Canopy’s search bar utilizes the Apache Lucene’s regular expression syntax. A regular expression is a way to match patterns in data using placeholder characters, called operators.
Canopy supports regular expressions in the following queries:
- regexp
- query_string
Use common Apache Lucene regular expression syntax to search using regular expression.
Type regex: followed by the regular expression.
For example,
regex:[0-9]{3}
will find all instances of 3 digits in a row.
Lucene’s regular expression engine supports all Unicode characters. However, the following characters are reserved as operators:
. ? + * | { } [ ] ( ) " \
Depending on the optional operators enabled, the following characters may also be reserved:
# @ & < > ~
To use one of these characters literally, escape it with a preceding backslash or surround it with double quotes. For example:
\@ # renders as a literal '@'
\\ # renders as a literal '\'
"john@smith.com" # renders as 'john@smith.com'
Lucene’s regular expression engine does not use the Perl Compatible Regular Expressions (PCRE) library, but it does support the following standard operators.

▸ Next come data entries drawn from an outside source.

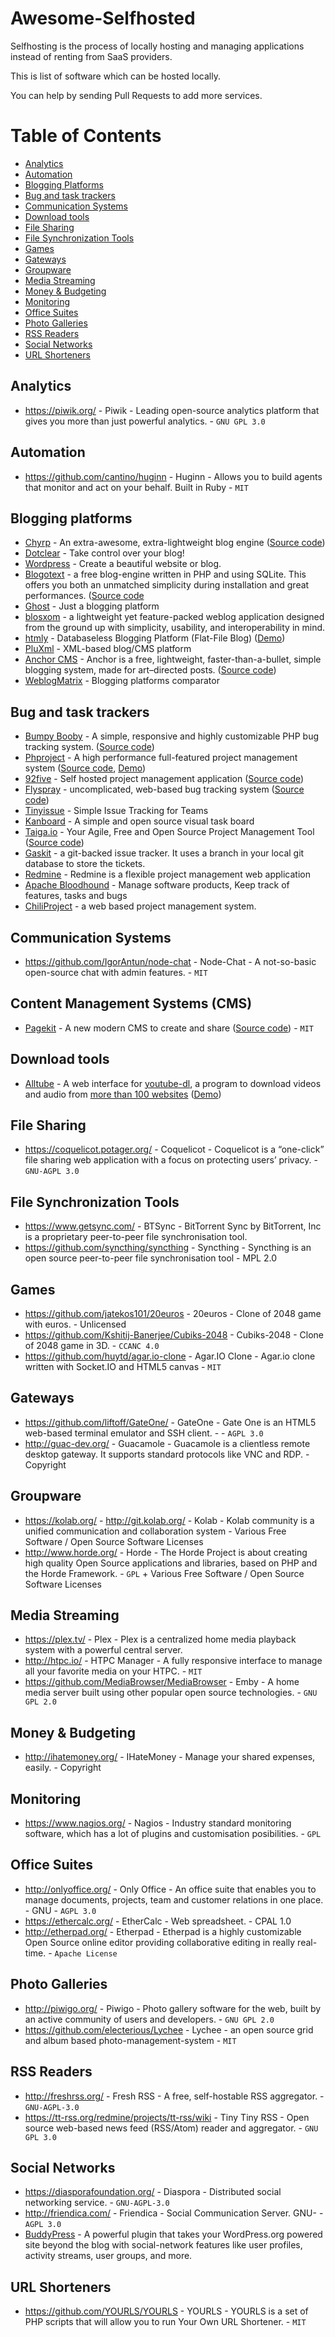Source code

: # Awesome-Selfhosted

Selfhosting is the process of locally hosting and managing applications instead of renting from SaaS providers.

This is list of software which can be hosted locally.

You can help by sending Pull Requests to add more services.

Table of Contents
=================

  * [Analytics](#analytics)
  * [Automation](#automation)
  * [Blogging Platforms](#blogging-platforms)
  * [Bug and task trackers](#bug-and-task-trackers)
  * [Communication Systems](#communication-systems)
  * [Download tools](#download-tools)
  * [File Sharing](#file-sharing)
  * [File Synchronization Tools](#file-synchronization-tools)
  * [Games](#games)
  * [Gateways](#gateways)
  * [Groupware](#groupware)
  * [Media Streaming](#media-streaming)
  * [Money & Budgeting](#money-budgeting)
  * [Monitoring](#monitoring)
  * [Office Suites](#office-suites)
  * [Photo Galleries](#photo-galleries)
  * [RSS Readers](#rss-readers)
  * [Social Networks](#social-networks)
  * [URL Shorteners](#url-shorteners)

## Analytics

  * https://piwik.org/ - Piwik - Leading open-source analytics platform that gives you more than just powerful analytics. - `GNU GPL 3.0`

## Automation
  * https://github.com/cantino/huginn - Huginn - Allows you to build agents that monitor and act on your behalf. Built in Ruby - `MIT`

## Blogging platforms

 * [Chyrp](http://chyrp.net/) - An extra-awesome, extra-lightweight blog engine ([Source code](https://github.com/chyrp/chyrp))
 * [Dotclear](http://dotclear.org/) - Take control over your blog!
 * [Wordpress](https://wordpress.org/) - Create a beautiful website or blog.
 * [Blogotext](http://lehollandaisvolant.net/blogotext/en/) - a free blog-engine written in PHP and using SQLite. This offers you both an unmatched simplicity during installation and great performances. ([Source code](https://github.com/timovn/blogotext)
 * [Ghost](http://ghost.org/) - Just a blogging platform
 * [blosxom](http://blosxom.sourceforge.net/) -  a lightweight yet feature-packed weblog application designed from the ground up with simplicity, usability, and interoperability in mind.
 * [htmly](https://github.com/danpros/htmly) - Databaseless Blogging Platform (Flat-File Blog) ([Demo](http://www.htmly.com/demo/))
 * [PluXml](http://www.pluxml.org/) - XML-based blog/CMS platform
 * [Anchor CMS](http://anchorcms.com/) -  Anchor is a free, lightweight, faster-than-a-bullet, simple blogging system, made for art–directed posts. ([Source code](https://github.com/anchorcms/anchor-cms))
 * [WeblogMatrix](http://www.weblogmatrix.org/) - Blogging platforms comparator

## Bug and task trackers

  * [Bumpy Booby](http://bumpy-booby.derivoile.fr/) - A simple, responsive and highly customizable PHP bug tracking system. ([Source code](https://github.com/piero-la-lune/Bumpy-Booby))
  * [Phproject](http://www.phproject.org/) - A high performance full-featured project management system ([Source code](https://github.com/Alanaktion/phproject), [Demo](http://demo.phproject.org/))
  * [92five](http://92fiveapp.com/) - Self hosted project management application ([Source code](https://github.com/chintanbanugaria/92five))
  * [Flyspray](http://www.flyspray.org/) - uncomplicated, web-based bug tracking system ([Source code](https://github.com/Flyspray/flyspray))
  * [Tinyissue](https://github.com/mikelbring/tinyissue) - Simple Issue Tracking for Teams
  * [Kanboard](http://kanboard.net/) - A simple and open source visual task board
  * [Taiga.io](https://taiga.io/) - Your Agile, Free and Open Source Project Management Tool ([Source code](https://github.com/taigaio))
  * [Gaskit](https://github.com/bkeepers/gaskit) - a git-backed issue tracker. It uses a branch in your local git database to store the tickets.
  * [Redmine](http://www.redmine.org/) - Redmine is a flexible project management web application
  * [Apache Bloodhound](https://bloodhound.apache.org/) - Manage software products, Keep track of features, tasks and bugs
  * [ChiliProject](https://www.chiliproject.org/) - a web based project management system.

## Communication Systems

  * https://github.com/IgorAntun/node-chat - Node-Chat - A not-so-basic open-source chat with admin features. - `MIT`

## Content Management Systems (CMS)

 * [Pagekit](http://pagekit.com/) - A new modern CMS to create and share ([Source code](https://github.com/pagekit/pagekit)) - `MIT`

## Download tools

 * [Alltube](https://github.com/Rudloff/alltube) - A web interface for [youtube-dl](https://github.com/rg3/youtube-dl), a program to download videos and audio from [more than 100 websites](https://rg3.github.io/youtube-dl/supportedsites.html) ([Demo](http://alltubedownload.net/))

## File Sharing

  * https://coquelicot.potager.org/ - Coquelicot - Coquelicot is a “one-click” file sharing web application with a focus on protecting users’ privacy. - `GNU-AGPL 3.0`

## File Synchronization Tools

  * https://www.getsync.com/ - BTSync - BitTorrent Sync by BitTorrent, Inc is a proprietary peer-to-peer file synchronisation tool.
  * https://github.com/syncthing/syncthing - Syncthing - Syncthing is an open source peer-to-peer file synchronisation tool - MPL 2.0

## Games

  * https://github.com/jatekos101/20euros - 20euros - Clone of 2048 game with euros. - Unlicensed
  * https://github.com/Kshitij-Banerjee/Cubiks-2048 - Cubiks-2048 - Clone of 2048 game in 3D. - `CCANC 4.0`
  * https://github.com/huytd/agar.io-clone - Agar.IO Clone - Agar.io clone written with Socket.IO and HTML5 canvas - `MIT`

## Gateways

  * https://github.com/liftoff/GateOne/ - GateOne - Gate One is an HTML5 web-based terminal emulator and SSH client. -  - `AGPL 3.0`
  * http://guac-dev.org/ - Guacamole - Guacamole is a clientless remote desktop gateway. It supports standard protocols like VNC and RDP. - Copyright

## Groupware
  * https://kolab.org/ - http://git.kolab.org/ - Kolab - Kolab community is a unified communication and collaboration system - Various Free Software / Open Source Software Licenses
  * http://www.horde.org/ - Horde - The Horde Project is about creating high quality Open Source applications and libraries, based on PHP and the Horde Framework. - `GPL` + Various Free Software / Open Source Software Licenses

## Media Streaming

  * https://plex.tv/ - Plex - Plex is a centralized home media playback system with a powerful central server.
  * http://htpc.io/  - HTPC Manager - A fully responsive interface to manage all your favorite media on your HTPC. - `MIT`
  * https://github.com/MediaBrowser/MediaBrowser - Emby - A home media server built using other popular open source technologies. - `GNU GPL 2.0`

## Money & Budgeting

  * http://ihatemoney.org/ - IHateMoney - Manage your shared expenses, easily. - Copyright

## Monitoring

  * https://www.nagios.org/ - Nagios - Industry standard monitoring software, which has a lot of plugins and customisation posibilities. - `GPL`

## Office Suites

  * http://onlyoffice.org/ - Only Office - An office suite that enables you to manage documents, projects, team and customer relations in one place. - GNU  - `AGPL 3.0`
  * https://ethercalc.org/ - EtherCalc - Web spreadsheet. - CPAL 1.0
  * http://etherpad.org/ - Etherpad - Etherpad is a highly customizable Open Source online editor providing collaborative editing in really real-time. - `Apache License`

## Photo Galleries

  * http://piwigo.org/ - Piwigo - Photo gallery software for the web, built by an active community of users and developers. - `GNU GPL 2.0`
  * https://github.com/electerious/Lychee - Lychee - an open source grid and album based photo-management-system - `MIT` 

## RSS Readers

  * http://freshrss.org/ - Fresh RSS - A free, self-hostable RSS aggregator. - `GNU-AGPL-3.0`
  * https://tt-rss.org/redmine/projects/tt-rss/wiki - Tiny Tiny RSS - Open source web-based news feed (RSS/Atom) reader and aggregator. - `GNU GPL 3.0`

## Social Networks

  * https://diasporafoundation.org/ - Diaspora - Distributed social networking service. - `GNU-AGPL-3.0`
  * http://friendica.com/ - Friendica - Social Communication Server. GNU- - `AGPL 3.0`
  * [BuddyPress](http://buddypress.org/about/) - A powerful plugin that takes your WordPress.org powered site beyond the blog with social-network features like user profiles, activity streams, user groups, and more.

## URL Shorteners
  * https://github.com/YOURLS/YOURLS - YOURLS - YOURLS is a set of PHP scripts that will allow you to run Your Own URL Shortener. - `MIT`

. – Matches any character. For example:
ab. # matches 'aba', 'abb', 'abz', etc.
? – Repeat the preceding character zero or one times. Often used to make the preceding character optional. For example:
abc? # matches 'ab' and 'abc'
+ – Repeat the preceding character one or more times. For example:
ab+ # matches 'ab', 'abb', 'abbb', etc.
* – Repeat the preceding character zero or more times. For example:
ab* # matches 'a', 'ab', 'abb', 'abbb', etc.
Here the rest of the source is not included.